Uma das prisões de Márcio aconteceu justamente quando ele reconstruía sua casa após esse incêndio. Silvério estava ao lado dos policiais quando o sem-terra foi algemado.

Se na década de 1990 Silvério foi investigado por participação no esquema que ficou conhecido como Máfia da Sudam (que desviou mais de R$ 100 milhões em recursos de projetos de desenvolvimento para a Amazônia), atualmente ele é conhecido por sua atuação política – e proximidade com o alto núcleo fundiário do governo Bolsonaro. Ele foi vice-prefeito de Altamira e candidato a deputado estadual derrotado na última eleição, além de ter sido um dos principais cabos eleitorais de Bolsonaro na região do Xingu em 2018. Desde que Bolsonaro assumiu, é comum ver vídeos de Fernandes em reuniões com representantes do Incra ou ao lado do secretário de Assuntos Fundiários do Ministério da Agricultura, o ruralista Nabhan Garcia.

Silvério tem vínculo, ainda que indireto, com o assassinato de Dorothy Stang. Primeiro porque um dos executores da missionária norte-americana, o Bida, se escondeu na fazenda do irmão de Silvério após o crime. Segundo, porque, conforme relatou Dorothy à Polícia Federal antes de morrer, Silvério a teria ameaçado. Ele teria dito à missionária para ninguém invadir suas terras ou “teria sangue até a canela”. Terceiro, porque os dois executores do crime haviam comprado um terreno de Silvério – terreno este que estava dentro dos planos e da luta por reforma agrária de Dorothy.

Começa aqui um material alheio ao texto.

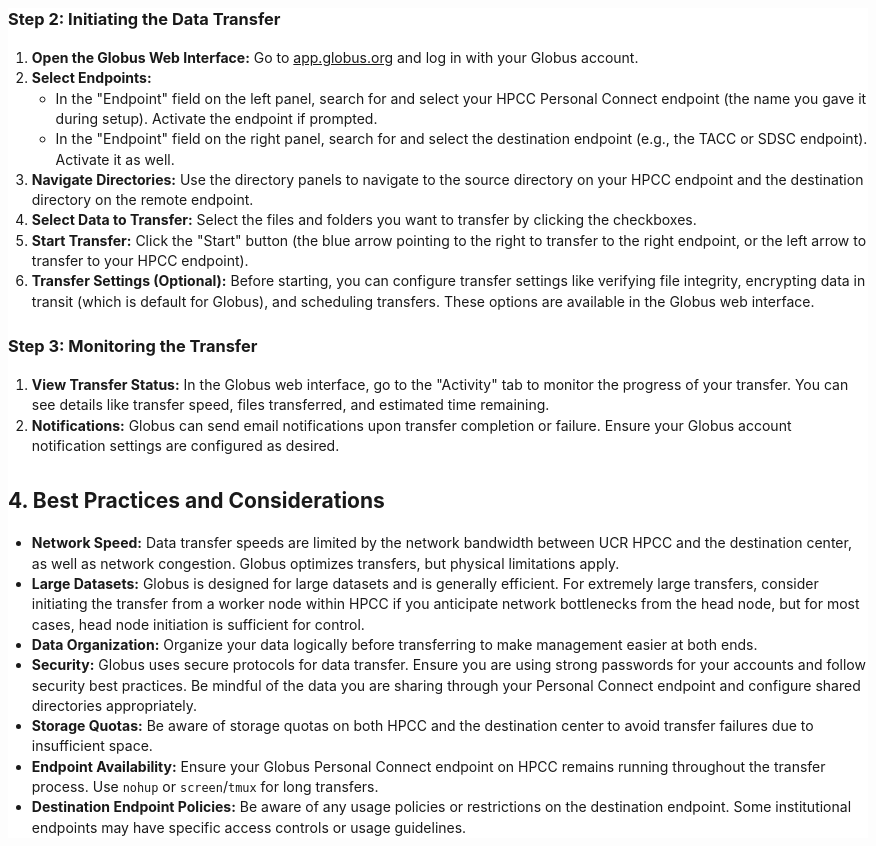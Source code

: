 ### Step 2: Initiating the Data Transfer <a name="step-2-initiating-the-data-transfer"></a>

1.  **Open the Globus Web Interface:** Go to [app.globus.org](https://app.globus.org) and log in with your Globus account.
2.  **Select Endpoints:**
    *   In the "Endpoint" field on the left panel, search for and select your HPCC Personal Connect endpoint (the name you gave it during setup). Activate the endpoint if prompted.
    *   In the "Endpoint" field on the right panel, search for and select the destination endpoint (e.g., the TACC or SDSC endpoint). Activate it as well.
3.  **Navigate Directories:** Use the directory panels to navigate to the source directory on your HPCC endpoint and the destination directory on the remote endpoint.
4.  **Select Data to Transfer:** Select the files and folders you want to transfer by clicking the checkboxes.
5.  **Start Transfer:** Click the "Start" button (the blue arrow pointing to the right to transfer to the right endpoint, or the left arrow to transfer to your HPCC endpoint).
6.  **Transfer Settings (Optional):** Before starting, you can configure transfer settings like verifying file integrity, encrypting data in transit (which is default for Globus), and scheduling transfers. These options are available in the Globus web interface.

### Step 3: Monitoring the Transfer <a name="step-3-monitoring-the-transfer"></a>

1.  **View Transfer Status:**  In the Globus web interface, go to the "Activity" tab to monitor the progress of your transfer. You can see details like transfer speed, files transferred, and estimated time remaining.
2.  **Notifications:** Globus can send email notifications upon transfer completion or failure. Ensure your Globus account notification settings are configured as desired.

## 4. Best Practices and Considerations <a name="best-practices-and-considerations"></a>

*   **Network Speed:** Data transfer speeds are limited by the network bandwidth between UCR HPCC and the destination center, as well as network congestion. Globus optimizes transfers, but physical limitations apply.
*   **Large Datasets:** Globus is designed for large datasets and is generally efficient. For extremely large transfers, consider initiating the transfer from a worker node within HPCC if you anticipate network bottlenecks from the head node, but for most cases, head node initiation is sufficient for control.
*   **Data Organization:** Organize your data logically before transferring to make management easier at both ends.
*   **Security:** Globus uses secure protocols for data transfer. Ensure you are using strong passwords for your accounts and follow security best practices. Be mindful of the data you are sharing through your Personal Connect endpoint and configure shared directories appropriately.
*   **Storage Quotas:** Be aware of storage quotas on both HPCC and the destination center to avoid transfer failures due to insufficient space.
*   **Endpoint Availability:** Ensure your Globus Personal Connect endpoint on HPCC remains running throughout the transfer process. Use `nohup` or `screen`/`tmux` for long transfers.
*   **Destination Endpoint Policies:** Be aware of any usage policies or restrictions on the destination endpoint. Some institutional endpoints may have specific access controls or usage guidelines.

Procurado, Silvério Fernandes não retornou as ligações e nem as mensagens com pedido de entrevista.

Apesar do histórico, Silvério não foi alvo da segunda fase da operação Sicário, realizada em 20 de janeiro deste ano. Na operação, policiais civis prenderam dois suspeitos de terem matado Paulo Anacleto e decretaram a prisão de um terceiro, que está foragido. Segundo a polícia, a motivação do crime foi política, pois Anacleto tinha conhecimento de malfeitos de um ex-vereador e de um ex- secretário de administração de Anapu, que seriam os mandantes do crime.

“Não significa necessariamente que apenas as pessoas que foram presas nesta fase serão as pessoas que serão processadas”, afirma a promotora agrária de Altamira, Nayara Santos Negrão. Para ela, nos depoimentos dos presos, podem surgir novos fatos e evidências que levem a novas prisões.

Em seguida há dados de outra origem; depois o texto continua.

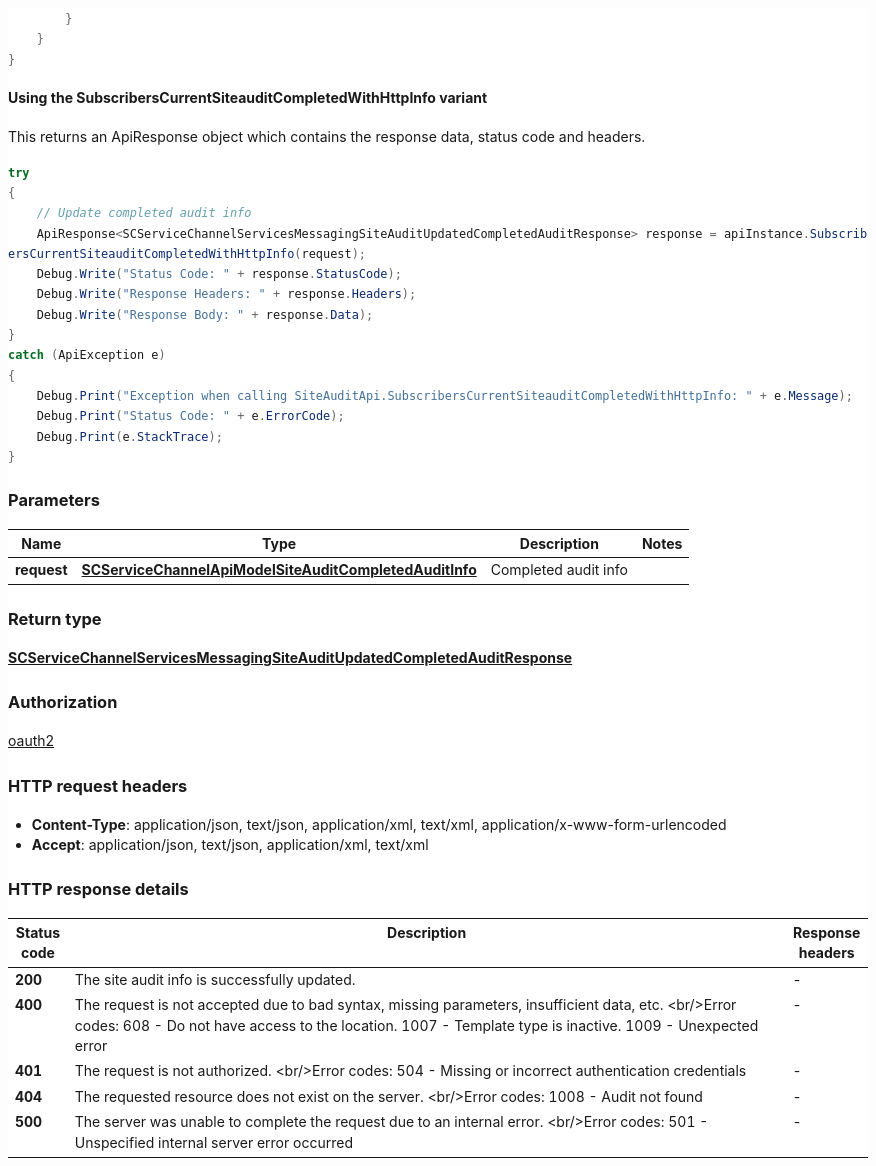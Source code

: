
 ```csharp
        }
    }
}
```

#### Using the SubscribersCurrentSiteauditCompletedWithHttpInfo variant
This returns an ApiResponse object which contains the response data, status code and headers.

```csharp
try
{
    // Update completed audit info
    ApiResponse<SCServiceChannelServicesMessagingSiteAuditUpdatedCompletedAuditResponse> response = apiInstance.SubscribersCurrentSiteauditCompletedWithHttpInfo(request);
    Debug.Write("Status Code: " + response.StatusCode);
    Debug.Write("Response Headers: " + response.Headers);
    Debug.Write("Response Body: " + response.Data);
}
catch (ApiException e)
{
    Debug.Print("Exception when calling SiteAuditApi.SubscribersCurrentSiteauditCompletedWithHttpInfo: " + e.Message);
    Debug.Print("Status Code: " + e.ErrorCode);
    Debug.Print(e.StackTrace);
}
```

### Parameters

| Name | Type | Description | Notes |
|------|------|-------------|-------|
| **request** | [**SCServiceChannelApiModelSiteAuditCompletedAuditInfo**](SCServiceChannelApiModelSiteAuditCompletedAuditInfo.md) | Completed audit info |  |

### Return type

[**SCServiceChannelServicesMessagingSiteAuditUpdatedCompletedAuditResponse**](SCServiceChannelServicesMessagingSiteAuditUpdatedCompletedAuditResponse.md)

### Authorization

[oauth2](../README.md#oauth2)

### HTTP request headers

 - **Content-Type**: application/json, text/json, application/xml, text/xml, application/x-www-form-urlencoded
 - **Accept**: application/json, text/json, application/xml, text/xml


### HTTP response details
| Status code | Description | Response headers |
|-------------|-------------|------------------|
| **200** | The site audit info is successfully updated. |  -  |
| **400** | The request is not accepted due to bad syntax, missing parameters, insufficient data, etc.              &lt;br/&gt;Error codes:              608 - Do not have access to the location.              1007 - Template type is inactive.              1009 - Unexpected error |  -  |
| **401** | The request is not authorized.              &lt;br/&gt;Error codes:              504 - Missing or incorrect authentication credentials |  -  |
| **404** | The requested resource does not exist on the server.              &lt;br/&gt;Error codes:              1008 - Audit not found |  -  |
| **500** | The server was unable to complete the request due to an internal error.              &lt;br/&gt;Error codes:              501 - Unspecified internal server error occurred |  -  |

Violência enraizada e Belo Monte

Outro que se uniu à cruz ao lado de Dorothy Stang foi Marciano dos Santos Fosaluza, assassinado na área urbana de Anapu em fevereiro de 2019 por causa da luta pela regularização de um acampamento. Segundo a CPT, ele era uma liderança importante no projeto de assentamento Mata Preta, onde 350 famílias aguardam a efetivação da reforma agrária. Os acampados convivem com diversas ameaças, chegaram a ser expulsos de suas casas e relatam perseguição de pistoleiros.

Mais de um ano e meio depois do crime, a Delegacia de Anapu, responsável pela investigação, não indiciou ninguém.

A violência da região, para a promotora agrária de Altamira, Nayara Santos Negrão, não só faz vítimas, como também complica as investigações. “Por ter muitas mortes, há uma dificuldade de conseguir testemunhas. As pessoas não querem se comprometer e isso acaba complicando a investigação", afirma.

Os três assassinatos em 2019 mostram que a violência segue enraizada em Anapu – só que, sem os holofotes e a atenção midiática do caso Dorothy. É uma violência pautada pela disputa fundiária, mas que também vem sendo alavancada pela proximidade com a hidrelétrica de Belo Monte. Os apenas 80 quilômetros que separam Anapu da usina fizeram a população local crescer 32%. A construção da hidrelétrica, no entanto, não absorveu toda essa nova mão de obra, gerando desemprego e empurrando as pessoas para atividades ilegais, como grilagem e desmatamento. Mais um elemento no cenário de brutalidade simbolizado pela cruz vermelha ao lado do túmulo de Dorothy.